[LISTED ENTRIES]

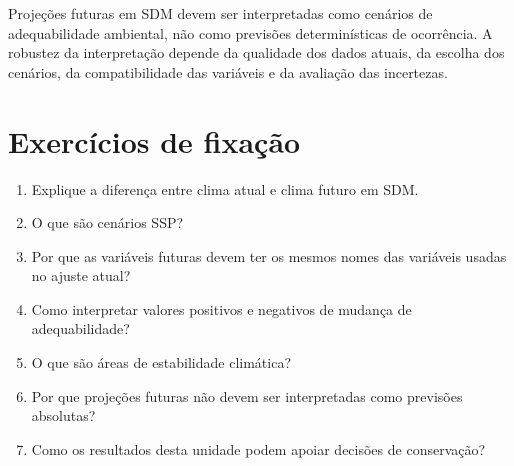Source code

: \begin{conceito}[title={\faBook\quad Mensagem central}]
	Projeções futuras em SDM devem ser interpretadas como cenários de adequabilidade ambiental, não como previsões determinísticas de ocorrência. A robustez da interpretação depende da qualidade dos dados atuais, da escolha dos cenários, da compatibilidade das variáveis e da avaliação das incertezas.
\end{conceito}

\section{Exercícios de fixação}

\begin{enumerate}
	\item Explique a diferença entre clima atual e clima futuro em SDM.
	\item O que são cenários SSP?
	\item Por que as variáveis futuras devem ter os mesmos nomes das variáveis usadas no ajuste atual?
	\item Como interpretar valores positivos e negativos de mudança de adequabilidade?
	\item O que são áreas de estabilidade climática?
	\item Por que projeções futuras não devem ser interpretadas como previsões absolutas?
	\item Como os resultados desta unidade podem apoiar decisões de conservação?
\end{enumerate}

[/LISTED ENTRIES]

» **WHAT YOU NEED TO DO**
In your output, repeat the listing above exactly and include none of the pictures.

» **THE COMPLETED TASK**
Source code

: \begin{conceito}[title={\faBook\quad Mensagem central}]
	Projeções futuras em SDM devem ser interpretadas como cenários de adequabilidade ambiental, não como previsões determinísticas de ocorrência. A robustez da interpretação depende da qualidade dos dados atuais, da escolha dos cenários, da compatibilidade das variáveis e da avaliação das incertezas.
\end{conceito}

\section{Exercícios de fixação}

\begin{enumerate}
	\item Explique a diferença entre clima atual e clima futuro em SDM.
	\item O que são cenários SSP?
	\item Por que as variáveis futuras devem ter os mesmos nomes das variáveis usadas no ajuste atual?
	\item Como interpretar valores positivos e negativos de mudança de adequabilidade?
	\item O que são áreas de estabilidade climática?
	\item Por que projeções futuras não devem ser interpretadas como previsões absolutas?
	\item Como os resultados desta unidade podem apoiar decisões de conservação?
\end{enumerate}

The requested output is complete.